Chapter 2 Thoughts

As I’m sure many of you have already heard, I really enjoyed writing Chapter 2 of Capacitance. For me, it was where the story really started to flow and I really started to get excited about the action of the story. My first draft of Chapter 2, just like Chapter 1, was drafted on a yellow legal pad one night lying in bed. It was after this night that I knew I was going to have to switch to a computer because my hands wouldn’t be able to accommodate the large amount of writing that was going to take place–I knew from writing this chapter that this was a story I was finally going to tell.

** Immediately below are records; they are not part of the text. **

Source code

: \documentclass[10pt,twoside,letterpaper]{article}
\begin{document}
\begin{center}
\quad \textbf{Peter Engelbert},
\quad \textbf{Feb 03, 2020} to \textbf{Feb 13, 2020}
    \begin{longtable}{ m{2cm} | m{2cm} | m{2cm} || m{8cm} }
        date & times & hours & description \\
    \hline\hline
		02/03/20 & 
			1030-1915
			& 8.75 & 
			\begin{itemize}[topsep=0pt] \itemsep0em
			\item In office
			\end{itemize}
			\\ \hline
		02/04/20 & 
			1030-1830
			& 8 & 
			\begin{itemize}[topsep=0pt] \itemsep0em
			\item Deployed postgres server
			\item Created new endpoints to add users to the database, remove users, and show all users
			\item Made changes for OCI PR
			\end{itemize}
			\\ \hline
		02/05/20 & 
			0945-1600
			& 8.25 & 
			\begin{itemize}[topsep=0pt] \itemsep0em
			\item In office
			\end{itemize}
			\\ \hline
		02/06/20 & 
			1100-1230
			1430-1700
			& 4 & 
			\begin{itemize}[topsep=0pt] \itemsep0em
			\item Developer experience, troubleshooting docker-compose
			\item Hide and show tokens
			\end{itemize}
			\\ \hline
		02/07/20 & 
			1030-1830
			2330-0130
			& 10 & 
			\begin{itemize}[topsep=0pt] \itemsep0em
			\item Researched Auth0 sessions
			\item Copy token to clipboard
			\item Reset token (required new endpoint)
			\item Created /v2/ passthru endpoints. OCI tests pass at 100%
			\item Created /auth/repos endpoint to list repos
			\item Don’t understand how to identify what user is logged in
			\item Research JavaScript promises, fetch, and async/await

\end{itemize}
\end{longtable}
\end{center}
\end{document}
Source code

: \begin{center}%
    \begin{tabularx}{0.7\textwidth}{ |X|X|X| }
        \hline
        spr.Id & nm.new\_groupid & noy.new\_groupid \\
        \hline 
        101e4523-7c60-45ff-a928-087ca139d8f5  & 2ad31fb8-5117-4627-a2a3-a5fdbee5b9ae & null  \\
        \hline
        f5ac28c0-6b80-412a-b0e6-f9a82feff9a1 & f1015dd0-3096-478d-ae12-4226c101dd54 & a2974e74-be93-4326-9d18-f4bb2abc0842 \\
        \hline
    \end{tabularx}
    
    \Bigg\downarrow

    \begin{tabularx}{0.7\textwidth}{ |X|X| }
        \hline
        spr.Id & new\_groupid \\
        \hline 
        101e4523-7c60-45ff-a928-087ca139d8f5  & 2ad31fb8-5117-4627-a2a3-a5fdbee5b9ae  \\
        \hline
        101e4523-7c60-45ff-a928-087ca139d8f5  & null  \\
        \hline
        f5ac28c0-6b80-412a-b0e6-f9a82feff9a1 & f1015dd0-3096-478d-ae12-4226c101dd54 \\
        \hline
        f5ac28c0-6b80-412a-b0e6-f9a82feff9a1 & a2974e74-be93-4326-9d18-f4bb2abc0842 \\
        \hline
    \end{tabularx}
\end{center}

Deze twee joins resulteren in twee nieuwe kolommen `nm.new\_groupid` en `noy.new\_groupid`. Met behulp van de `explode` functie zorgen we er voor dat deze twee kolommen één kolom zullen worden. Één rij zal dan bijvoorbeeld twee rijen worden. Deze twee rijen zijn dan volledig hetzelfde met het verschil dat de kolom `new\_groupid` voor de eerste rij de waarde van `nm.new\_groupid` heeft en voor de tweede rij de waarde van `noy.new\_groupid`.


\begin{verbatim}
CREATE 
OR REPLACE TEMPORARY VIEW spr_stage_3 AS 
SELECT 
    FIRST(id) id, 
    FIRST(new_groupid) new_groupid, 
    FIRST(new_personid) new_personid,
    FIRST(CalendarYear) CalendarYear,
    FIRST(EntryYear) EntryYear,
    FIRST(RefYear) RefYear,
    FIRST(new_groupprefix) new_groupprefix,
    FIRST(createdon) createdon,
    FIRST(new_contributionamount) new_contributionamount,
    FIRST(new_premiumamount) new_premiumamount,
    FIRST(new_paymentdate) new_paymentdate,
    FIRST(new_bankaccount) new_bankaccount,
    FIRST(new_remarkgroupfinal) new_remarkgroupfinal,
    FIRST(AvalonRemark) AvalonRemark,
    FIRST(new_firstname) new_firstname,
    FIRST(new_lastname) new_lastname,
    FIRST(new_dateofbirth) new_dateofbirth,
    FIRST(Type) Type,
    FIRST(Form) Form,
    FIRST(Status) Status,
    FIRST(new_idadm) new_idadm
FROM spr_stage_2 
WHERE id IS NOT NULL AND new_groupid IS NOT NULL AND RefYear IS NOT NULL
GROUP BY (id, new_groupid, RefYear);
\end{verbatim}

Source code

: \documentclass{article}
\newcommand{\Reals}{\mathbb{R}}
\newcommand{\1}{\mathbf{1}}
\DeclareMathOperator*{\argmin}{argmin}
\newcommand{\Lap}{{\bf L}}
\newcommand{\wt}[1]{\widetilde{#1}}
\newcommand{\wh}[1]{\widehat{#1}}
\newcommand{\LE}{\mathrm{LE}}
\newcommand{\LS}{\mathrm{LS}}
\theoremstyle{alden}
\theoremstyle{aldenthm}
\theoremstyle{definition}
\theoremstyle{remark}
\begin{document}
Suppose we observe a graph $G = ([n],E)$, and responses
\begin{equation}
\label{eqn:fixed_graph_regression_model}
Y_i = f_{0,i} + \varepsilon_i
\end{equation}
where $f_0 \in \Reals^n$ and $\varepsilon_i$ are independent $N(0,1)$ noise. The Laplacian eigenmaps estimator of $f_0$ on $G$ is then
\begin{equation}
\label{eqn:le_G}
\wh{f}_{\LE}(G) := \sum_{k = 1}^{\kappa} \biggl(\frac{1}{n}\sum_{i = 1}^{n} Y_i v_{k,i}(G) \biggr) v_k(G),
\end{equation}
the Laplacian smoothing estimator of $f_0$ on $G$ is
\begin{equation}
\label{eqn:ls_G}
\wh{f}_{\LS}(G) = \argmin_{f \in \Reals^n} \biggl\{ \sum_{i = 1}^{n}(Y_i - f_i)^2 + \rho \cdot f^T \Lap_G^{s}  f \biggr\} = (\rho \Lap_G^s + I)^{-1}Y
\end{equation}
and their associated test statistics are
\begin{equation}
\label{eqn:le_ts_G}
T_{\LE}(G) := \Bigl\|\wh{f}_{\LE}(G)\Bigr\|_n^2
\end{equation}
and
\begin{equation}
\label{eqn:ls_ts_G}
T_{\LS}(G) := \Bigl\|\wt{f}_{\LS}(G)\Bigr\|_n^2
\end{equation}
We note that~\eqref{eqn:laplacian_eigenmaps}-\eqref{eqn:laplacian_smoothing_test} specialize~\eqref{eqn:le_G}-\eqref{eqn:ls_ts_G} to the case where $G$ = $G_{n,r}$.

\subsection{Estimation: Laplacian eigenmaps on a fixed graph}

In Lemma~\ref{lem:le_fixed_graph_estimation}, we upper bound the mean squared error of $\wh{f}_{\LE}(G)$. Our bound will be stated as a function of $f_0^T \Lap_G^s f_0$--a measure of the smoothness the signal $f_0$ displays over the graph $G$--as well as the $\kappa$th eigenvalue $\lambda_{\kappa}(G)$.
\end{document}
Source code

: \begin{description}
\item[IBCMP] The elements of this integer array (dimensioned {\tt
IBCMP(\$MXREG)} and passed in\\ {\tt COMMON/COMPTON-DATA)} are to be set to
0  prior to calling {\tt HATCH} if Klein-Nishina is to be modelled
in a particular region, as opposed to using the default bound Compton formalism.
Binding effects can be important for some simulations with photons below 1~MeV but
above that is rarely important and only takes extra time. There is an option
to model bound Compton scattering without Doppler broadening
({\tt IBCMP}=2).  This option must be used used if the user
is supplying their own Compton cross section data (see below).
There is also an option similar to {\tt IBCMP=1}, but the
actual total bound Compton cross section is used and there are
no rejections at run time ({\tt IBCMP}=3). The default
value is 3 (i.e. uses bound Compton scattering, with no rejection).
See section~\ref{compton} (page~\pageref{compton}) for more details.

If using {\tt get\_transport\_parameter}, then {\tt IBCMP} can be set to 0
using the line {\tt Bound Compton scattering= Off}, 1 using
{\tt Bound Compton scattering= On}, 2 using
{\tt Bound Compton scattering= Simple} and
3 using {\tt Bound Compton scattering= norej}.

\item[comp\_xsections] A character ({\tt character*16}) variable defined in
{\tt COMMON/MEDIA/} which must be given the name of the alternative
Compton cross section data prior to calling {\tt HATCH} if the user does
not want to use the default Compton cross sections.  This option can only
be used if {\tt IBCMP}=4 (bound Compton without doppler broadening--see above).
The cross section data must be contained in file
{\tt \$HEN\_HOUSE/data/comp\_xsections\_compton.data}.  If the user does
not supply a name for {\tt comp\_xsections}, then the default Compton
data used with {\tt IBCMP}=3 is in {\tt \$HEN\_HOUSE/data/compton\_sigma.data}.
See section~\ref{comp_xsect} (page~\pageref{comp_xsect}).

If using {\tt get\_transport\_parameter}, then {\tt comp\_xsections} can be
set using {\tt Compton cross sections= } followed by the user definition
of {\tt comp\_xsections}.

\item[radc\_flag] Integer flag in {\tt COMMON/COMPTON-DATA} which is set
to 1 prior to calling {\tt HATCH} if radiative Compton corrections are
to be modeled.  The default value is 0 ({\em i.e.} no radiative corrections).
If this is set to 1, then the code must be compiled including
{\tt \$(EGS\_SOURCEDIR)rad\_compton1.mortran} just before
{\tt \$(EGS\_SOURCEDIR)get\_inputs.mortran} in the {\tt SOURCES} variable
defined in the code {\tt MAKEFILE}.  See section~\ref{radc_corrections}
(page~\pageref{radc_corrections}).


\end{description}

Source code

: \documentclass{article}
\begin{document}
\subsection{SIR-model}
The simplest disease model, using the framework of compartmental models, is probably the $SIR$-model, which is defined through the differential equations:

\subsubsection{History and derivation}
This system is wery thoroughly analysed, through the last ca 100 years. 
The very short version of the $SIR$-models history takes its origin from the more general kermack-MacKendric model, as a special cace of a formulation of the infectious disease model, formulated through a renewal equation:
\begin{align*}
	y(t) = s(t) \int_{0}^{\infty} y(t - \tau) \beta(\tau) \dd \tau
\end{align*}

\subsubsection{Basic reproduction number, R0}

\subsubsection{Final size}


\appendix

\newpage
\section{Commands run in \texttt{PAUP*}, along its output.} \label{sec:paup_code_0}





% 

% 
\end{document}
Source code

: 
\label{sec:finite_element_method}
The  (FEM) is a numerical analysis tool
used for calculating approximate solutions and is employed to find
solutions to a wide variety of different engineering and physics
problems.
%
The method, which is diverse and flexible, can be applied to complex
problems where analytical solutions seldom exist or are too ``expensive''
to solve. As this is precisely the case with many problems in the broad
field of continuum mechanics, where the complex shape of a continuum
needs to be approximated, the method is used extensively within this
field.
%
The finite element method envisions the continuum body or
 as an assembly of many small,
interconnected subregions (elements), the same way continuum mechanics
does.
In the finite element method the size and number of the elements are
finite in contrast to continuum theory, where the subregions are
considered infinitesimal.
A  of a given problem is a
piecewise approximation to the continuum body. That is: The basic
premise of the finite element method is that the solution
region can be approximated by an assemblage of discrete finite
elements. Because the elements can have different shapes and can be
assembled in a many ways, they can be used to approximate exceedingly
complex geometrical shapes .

While I had always known that Mara and Runey were going to be part of the story, it wasn’t until much later during my three year stint of writer’s block that I conceived of Juleia. First, I knew that she would be involved with Runey in some way to complicate the romantic plot line. I thought that maybe she would be someone from his art class on the Design campus that he would run into and get involved with after already knowing Mara. Finally–and not too long before I scrawled out the chapter–I decided on the current way their relationship is set up. Thus the character of Runey is complex from the beginning; the reader sees him going through this awful situation where he has to break up with his girlfriend on the spot, yet they also see his intense dedication to the Restorationists. By setting up my male lead in this way, it creates a more multidimensional character; without the complication of Juleia, Runey is just a young man who is assigned to get closer to a young woman. Interesting, yes, but not quite as dramatic!

The setting and the action in this scene was entertaining as well. I loved creating that dark, mysterious atmosphere. Many readers have commented on the description of my scenes and how they feel as if they are in the Seminar Hall, or the Underground, etc. This is excellent feedback! I sometimes worry that I include too much description. For me, there is no such thing, but for some readers it can get a bit tedious. However, I am glad that most seem to be enjoying it thus far. Another aspect of description I enjoyed creating in this chapter was the action between the characters. Juleia’s hair curtaining her face, the subtle hand gestures and reactions of the Professor, etc. I think this is one of the main reasons I enjoyed this chapter so much–all these little actions that speak so loudly. The first chapter was a lot of introspection and little action (by default, since Mara was sitting in class). Chapter 2 hopefully draws readers in with the promise of more action to come.

With that being said, some criticism I have received for Chapter 2 is that it does jump in too fast. I heard this from an agent who looked over my first three chapters. I thought that was an interesting critique as readers/agents usually want to be drawn into the action immediately. If anyone else felt this way while they were reading, please let me know! Personally (and I am obviously biased) I consider this chapter to whirl the reader deeper into the world of Capacitance. Yes, it may be a little disorienting at first, but that is natural for the reader–plus, it adds to the sensation I was trying to develop with the chapter. Runey and Juleia themselves are both a little confused and disoriented as they descend to their meeting with the Professor. By tossing the reader into the situation as well, it puts their mind in the same place as the characters they are reading about.

Once again, thanks to everyone who has been checking out my chapters! I will probably post Chapter 3 on Monday. I am not sure how many chapters I will post overall–I can’t post the whole book, sorry! 😦 –but how many I post depends on how much support and following they are getting, so if you like what you’ve been reading, tell a friend or two! 🙂

2 thoughts on “Chapter 2 Thoughts

  1. Just wanted to say that I loved chapter two! I’m like you; I love being thrown into the drama immediately. However, if you’re looking to make the jump later, adding a touch more to Julia and Runey’s conversation to show how solid their relationship is would make Runey’s willingness to ditch Julia even more surprising.